:: PROVIDED DATA ::

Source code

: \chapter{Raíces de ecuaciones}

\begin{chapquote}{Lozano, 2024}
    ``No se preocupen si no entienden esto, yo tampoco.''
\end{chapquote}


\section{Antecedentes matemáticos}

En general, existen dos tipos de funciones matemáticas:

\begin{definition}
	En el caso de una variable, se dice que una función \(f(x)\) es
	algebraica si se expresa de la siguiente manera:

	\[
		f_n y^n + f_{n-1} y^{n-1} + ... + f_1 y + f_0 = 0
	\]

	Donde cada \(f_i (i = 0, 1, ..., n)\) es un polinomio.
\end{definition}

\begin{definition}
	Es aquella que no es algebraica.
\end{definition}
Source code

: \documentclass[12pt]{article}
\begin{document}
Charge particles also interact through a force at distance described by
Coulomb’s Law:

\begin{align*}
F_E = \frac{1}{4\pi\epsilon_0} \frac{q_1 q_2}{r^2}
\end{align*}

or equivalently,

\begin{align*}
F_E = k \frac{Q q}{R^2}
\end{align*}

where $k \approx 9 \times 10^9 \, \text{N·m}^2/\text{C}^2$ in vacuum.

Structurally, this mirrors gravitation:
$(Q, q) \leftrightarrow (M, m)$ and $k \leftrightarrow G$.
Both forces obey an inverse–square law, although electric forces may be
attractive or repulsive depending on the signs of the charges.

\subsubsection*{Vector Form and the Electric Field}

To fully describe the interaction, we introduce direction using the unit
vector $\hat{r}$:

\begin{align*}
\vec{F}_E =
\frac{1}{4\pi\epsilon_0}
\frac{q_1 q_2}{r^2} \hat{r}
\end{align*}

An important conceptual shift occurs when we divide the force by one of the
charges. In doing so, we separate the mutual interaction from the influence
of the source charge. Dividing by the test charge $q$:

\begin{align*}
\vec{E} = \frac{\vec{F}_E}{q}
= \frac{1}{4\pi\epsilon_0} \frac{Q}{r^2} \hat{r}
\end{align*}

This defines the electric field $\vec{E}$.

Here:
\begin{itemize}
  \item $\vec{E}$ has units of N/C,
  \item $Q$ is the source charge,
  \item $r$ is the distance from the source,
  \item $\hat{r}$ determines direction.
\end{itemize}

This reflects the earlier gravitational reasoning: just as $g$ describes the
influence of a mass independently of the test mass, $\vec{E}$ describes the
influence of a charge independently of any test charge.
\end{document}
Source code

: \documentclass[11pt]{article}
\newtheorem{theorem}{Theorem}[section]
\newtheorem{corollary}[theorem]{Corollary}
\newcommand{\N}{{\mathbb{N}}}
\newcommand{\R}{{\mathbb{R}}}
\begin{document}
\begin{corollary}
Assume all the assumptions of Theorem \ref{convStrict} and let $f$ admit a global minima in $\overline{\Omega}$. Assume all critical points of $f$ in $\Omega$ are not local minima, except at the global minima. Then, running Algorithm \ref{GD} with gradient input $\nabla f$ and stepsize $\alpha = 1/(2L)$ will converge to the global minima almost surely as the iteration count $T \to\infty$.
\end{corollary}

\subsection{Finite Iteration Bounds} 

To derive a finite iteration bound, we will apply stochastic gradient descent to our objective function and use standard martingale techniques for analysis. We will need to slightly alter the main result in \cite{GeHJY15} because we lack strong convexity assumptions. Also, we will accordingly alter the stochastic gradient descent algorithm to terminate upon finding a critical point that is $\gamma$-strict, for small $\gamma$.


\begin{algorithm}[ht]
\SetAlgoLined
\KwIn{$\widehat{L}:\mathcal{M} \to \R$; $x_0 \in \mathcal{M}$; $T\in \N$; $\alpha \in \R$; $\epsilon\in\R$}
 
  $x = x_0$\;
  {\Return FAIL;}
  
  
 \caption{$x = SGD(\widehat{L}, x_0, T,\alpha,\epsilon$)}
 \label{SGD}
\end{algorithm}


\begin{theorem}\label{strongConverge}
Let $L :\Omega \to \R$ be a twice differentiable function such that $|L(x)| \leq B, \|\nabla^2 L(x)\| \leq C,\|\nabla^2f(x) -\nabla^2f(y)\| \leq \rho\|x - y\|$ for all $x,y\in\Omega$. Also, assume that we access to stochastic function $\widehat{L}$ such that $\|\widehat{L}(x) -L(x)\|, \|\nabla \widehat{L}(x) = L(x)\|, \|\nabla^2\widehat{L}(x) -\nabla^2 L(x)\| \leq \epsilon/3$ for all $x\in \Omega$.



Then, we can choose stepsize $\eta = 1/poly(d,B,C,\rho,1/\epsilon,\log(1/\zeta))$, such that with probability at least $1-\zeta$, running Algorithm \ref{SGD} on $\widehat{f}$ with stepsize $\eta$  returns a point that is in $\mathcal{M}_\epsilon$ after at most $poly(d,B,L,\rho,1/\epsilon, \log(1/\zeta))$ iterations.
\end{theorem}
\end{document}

:: WHAT YOU SHOULD DO ::
The data above should be duplicated exactly and completely.

:: ANSWER BELOW ::
Source code

: \chapter{Raíces de ecuaciones}

\begin{chapquote}{Lozano, 2024}
    ``No se preocupen si no entienden esto, yo tampoco.''
\end{chapquote}


\section{Antecedentes matemáticos}

En general, existen dos tipos de funciones matemáticas:

\begin{definition}
	En el caso de una variable, se dice que una función \(f(x)\) es
	algebraica si se expresa de la siguiente manera:

	\[
		f_n y^n + f_{n-1} y^{n-1} + ... + f_1 y + f_0 = 0
	\]

	Donde cada \(f_i (i = 0, 1, ..., n)\) es un polinomio.
\end{definition}

\begin{definition}
	Es aquella que no es algebraica.
\end{definition}
Source code

: \documentclass[12pt]{article}
\begin{document}
Charge particles also interact through a force at distance described by
Coulomb’s Law:

\begin{align*}
F_E = \frac{1}{4\pi\epsilon_0} \frac{q_1 q_2}{r^2}
\end{align*}

or equivalently,

\begin{align*}
F_E = k \frac{Q q}{R^2}
\end{align*}

where $k \approx 9 \times 10^9 \, \text{N·m}^2/\text{C}^2$ in vacuum.

Structurally, this mirrors gravitation:
$(Q, q) \leftrightarrow (M, m)$ and $k \leftrightarrow G$.
Both forces obey an inverse–square law, although electric forces may be
attractive or repulsive depending on the signs of the charges.

\subsubsection*{Vector Form and the Electric Field}

To fully describe the interaction, we introduce direction using the unit
vector $\hat{r}$:

\begin{align*}
\vec{F}_E =
\frac{1}{4\pi\epsilon_0}
\frac{q_1 q_2}{r^2} \hat{r}
\end{align*}

An important conceptual shift occurs when we divide the force by one of the
charges. In doing so, we separate the mutual interaction from the influence
of the source charge. Dividing by the test charge $q$:

\begin{align*}
\vec{E} = \frac{\vec{F}_E}{q}
= \frac{1}{4\pi\epsilon_0} \frac{Q}{r^2} \hat{r}
\end{align*}

This defines the electric field $\vec{E}$.

Here:
\begin{itemize}
  \item $\vec{E}$ has units of N/C,
  \item $Q$ is the source charge,
  \item $r$ is the distance from the source,
  \item $\hat{r}$ determines direction.
\end{itemize}

This reflects the earlier gravitational reasoning: just as $g$ describes the
influence of a mass independently of the test mass, $\vec{E}$ describes the
influence of a charge independently of any test charge.
\end{document}
Source code

: \documentclass[11pt]{article}
\newtheorem{theorem}{Theorem}[section]
\newtheorem{corollary}[theorem]{Corollary}
\newcommand{\N}{{\mathbb{N}}}
\newcommand{\R}{{\mathbb{R}}}
\begin{document}
\begin{corollary}
Assume all the assumptions of Theorem \ref{convStrict} and let $f$ admit a global minima in $\overline{\Omega}$. Assume all critical points of $f$ in $\Omega$ are not local minima, except at the global minima. Then, running Algorithm \ref{GD} with gradient input $\nabla f$ and stepsize $\alpha = 1/(2L)$ will converge to the global minima almost surely as the iteration count $T \to\infty$.
\end{corollary}

\subsection{Finite Iteration Bounds} 

To derive a finite iteration bound, we will apply stochastic gradient descent to our objective function and use standard martingale techniques for analysis. We will need to slightly alter the main result in \cite{GeHJY15} because we lack strong convexity assumptions. Also, we will accordingly alter the stochastic gradient descent algorithm to terminate upon finding a critical point that is $\gamma$-strict, for small $\gamma$.


\begin{algorithm}[ht]
\SetAlgoLined
\KwIn{$\widehat{L}:\mathcal{M} \to \R$; $x_0 \in \mathcal{M}$; $T\in \N$; $\alpha \in \R$; $\epsilon\in\R$}
 
  $x = x_0$\;
  {\Return FAIL;}
  
  
 \caption{$x = SGD(\widehat{L}, x_0, T,\alpha,\epsilon$)}
 \label{SGD}
\end{algorithm}


\begin{theorem}\label{strongConverge}
Let $L :\Omega \to \R$ be a twice differentiable function such that $|L(x)| \leq B, \|\nabla^2 L(x)\| \leq C,\|\nabla^2f(x) -\nabla^2f(y)\| \leq \rho\|x - y\|$ for all $x,y\in\Omega$. Also, assume that we access to stochastic function $\widehat{L}$ such that $\|\widehat{L}(x) -L(x)\|, \|\nabla \widehat{L}(x) = L(x)\|, \|\nabla^2\widehat{L}(x) -\nabla^2 L(x)\| \leq \epsilon/3$ for all $x\in \Omega$.



Then, we can choose stepsize $\eta = 1/poly(d,B,C,\rho,1/\epsilon,\log(1/\zeta))$, such that with probability at least $1-\zeta$, running Algorithm \ref{SGD} on $\widehat{f}$ with stepsize $\eta$  returns a point that is in $\mathcal{M}_\epsilon$ after at most $poly(d,B,L,\rho,1/\epsilon, \log(1/\zeta))$ iterations.
\end{theorem}
\end{document}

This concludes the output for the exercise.